Immigrants: Your Country Needs Them
Migration Isn’t Just for the Birds
It’s time for fresh thinking about immigration
“Migration is the oldest action against poverty. It selects those who most want help. It is good for the country to which they go; it helps break the equilibrium of poverty in the country from which they come. What is the perversity in the human soul that causes people to resist so obvious a good?” - J.K. Galbraith (1)
Wednesday 6 July 2005 was a day for celebration in London. As the crowds in Trafalgar Square noisily cheered the news that the city would host the 2012 Olympics, a much smaller and more subdued ceremony was taking place a few miles away at Westminster Register Office. Standing beside a framed photograph of Queen Elizabeth II and a large Union Jack, a grey-haired man in a bright red, fur-trimmed robe decked in white gloves and a big gold chain was addressing a room of some forty people of all ages and colours - an old man with a walking stick, a young man in a black fitted shirt, a schoolgirl in her blue-and-yellow uniform, a toddler in his mother’s arms, a baby in a cot, one man in a suit and tie.
‘Today is a very important day in your lives,’ said the Deputy Lord Mayor of Westminster, after apologising for the absence of the Lord Mayor, who was busy touring TV studios welcoming the Olympic decision. ‘You are now British citizens and are entitled to vote in this country.’ He paused. ‘I will try to be as informal as possible. In fact, ceremonies like these have only been going for just over a year.’ But almost despite himself, his words rose to the occasion: ‘We welcome you here today into this nation and into this community of Westminster. You are now full members of the British family. As British citizens, we hold dear the values of tolerance and respect to others. I trust you will be loyal subjects and observe the law.’
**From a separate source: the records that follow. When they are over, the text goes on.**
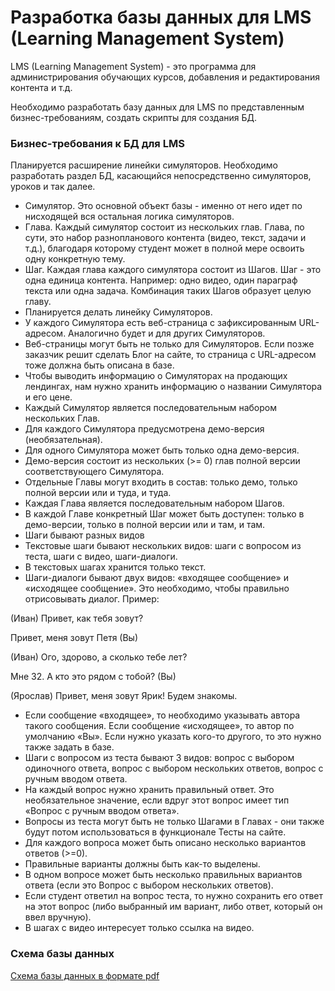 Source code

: # Разработка базы данных для LMS (Learning Management System)
LMS (Learning Management System) - это программа для администрирования обучающих курсов, добавления и редактирования контента и т.д.

Необходимо разработать базу данных для LMS по представленным бизнес-требованиям, создать скрипты для создания БД.

###  Бизнес-требования к БД для LMS 
Планируется расширение линейки симуляторов.
Необходимо разработать раздел БД, касающийся непосредственно симуляторов, уроков и так далее.
- Симулятор. Это основной объект базы - именно от него идет по нисходящей вся остальная логика симуляторов.
- Глава. Каждый симулятор состоит из нескольких глав. Глава, по сути, это набор разнопланового контента (видео, текст, задачи и т.д.), благодаря которому студент может в полной мере освоить одну конкретную тему.
- Шаг. Каждая глава каждого симулятора состоит из Шагов. Шаг - это одна единица контента. Например: одно видео, один параграф текста или одна задача. Комбинация таких Шагов образует целую главу.
- Планируется делать линейку Симуляторов.
- У каждого Симулятора есть веб-страница с зафиксированным URL-адресом. Аналогично будет и для других Симуляторов.
- Веб-страницы могут быть не только для Симуляторов. Если позже заказчик решит сделать Блог на сайте, то страница с URL-адресом тоже должна быть описана в базе.
- Чтобы выводить информацию о Симуляторах на продающих лендингах, нам нужно хранить информацию о названии Симулятора и его цене.
- Каждый Симулятор является последовательным набором нескольких Глав.
- Для каждого Симулятора предусмотрена демо-версия (необязательная).
- Для одного Симулятора может быть только одна демо-версия.
- Демо-версия состоит из нескольких (>= 0) глав полной версии соответствующего Симулятора.
- Отдельные Главы могут входить в состав: только демо, только полной версии или и туда, и туда.
- Каждая Глава является последовательным набором Шагов.
- В каждой Главе конкретный Шаг может быть доступен: только в демо-версии, только в полной версии или и там, и там.
- Шаги бывают разных видов
- Текстовые шаги бывают нескольких видов: шаги с вопросом из теста, шаги с видео, шаги-диалоги.
- В текстовых шагах хранится только текст.
- Шаги-диалоги бывают двух видов: «входящее сообщение» и «исходящее сообщение». Это необходимо, чтобы правильно отрисовывать диалог. Пример:

(Иван) Привет, как тебя зовут?

Привет, меня зовут Петя (Вы)

(Иван) Ого, здорово, а сколько тебе лет?

Мне 32. А кто это рядом с тобой? (Вы)

(Ярослав) Привет, меня зовут Ярик! Будем знакомы.
- Если сообщение «входящее», то необходимо указывать автора такого сообщения. Если сообщение «исходящее», то автор по умолчанию «Вы». Если нужно указать кого-то другого, то это нужно также задать в базе.
- Шаги с вопросом из теста бывают 3 видов: вопрос с выбором одиночного ответа, вопрос с выбором нескольких ответов, вопрос с ручным вводом ответа.
- На каждый вопрос нужно хранить правильный ответ. Это необязательное значение, если вдруг этот вопрос имеет тип «Вопрос с ручным вводом ответа».
- Вопросы из теста могут быть не только Шагами в Главах - они также будут потом использоваться в функционале Тесты на сайте. 
- Для каждого вопроса может быть описано несколько вариантов ответов (>=0).
- Правильные варианты должны быть как-то выделены.
- В одном вопросе может быть несколько правильных вариантов ответа (если это Вопрос с выбором нескольких ответов).
- Если студент ответил на вопрос теста, то нужно сохранить его ответ на этот вопрос (либо выбранный им вариант, либо ответ, который он ввел вручную).
- В шагах с видео интересует только ссылка на видео.
### Схема базы данных
[Схема базы данных в формате pdf](https://github.com/turdakovan/ITResume/blob/main/db_LMS/db_scheme_LMS.pdf)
The new British citizens then swore - or affirmed, in the case of non-believers - their allegiance to the Queen, pledged their commitment to the United Kingdom and queued up to be photographed receiving their certificate of citizenship from the Deputy Lord Mayor. Understated yet momentous, it was all over in less than half an hour. As we left, Adriano, my Brazilian - and now British - friend, was grinning from ear to ear. ‘I’m like you now,’ he beamed.
On 7 July London’s joy turned to horror as four British Muslim suicide bombers blew themselves up on a bus and three Tube trains, killing fifty-two people. As Londoners reeled at this callous attack on their way of life, their mayor, Ken Livingstone, captured the public mood: ‘This was not a terrorist attack against the mighty and the powerful. It was not aimed at presidents or prime ministers. It was aimed at ordinary, working-class Londoners, black and white, Muslim and Christian, Hindu and Jew, young and old. It was an indiscriminate attempt to slaughter, irrespective of any considerations for age, for class, for religion, or whatever.’ Addressing would-be terrorists directly, he continued: ‘In the days that follow look at our airports, look at our sea ports and look at our railway stations and, even after your cowardly attack, you will see that people from the rest of Britain, people from around the world will arrive in London to become Londoners and to fulfil their dreams and achieve their potential.
‘They choose to come to London, as so many have come before, because they come to be free, they come to live the life they choose, they come to be able to be themselves. They flee you because you tell them how they should live. They don’t want that, and nothing you do, however many of us you kill, will stop that flight to our city where freedom is strong and where people can live in harmony with one another. Whatever you do, however many you kill, you will fail.’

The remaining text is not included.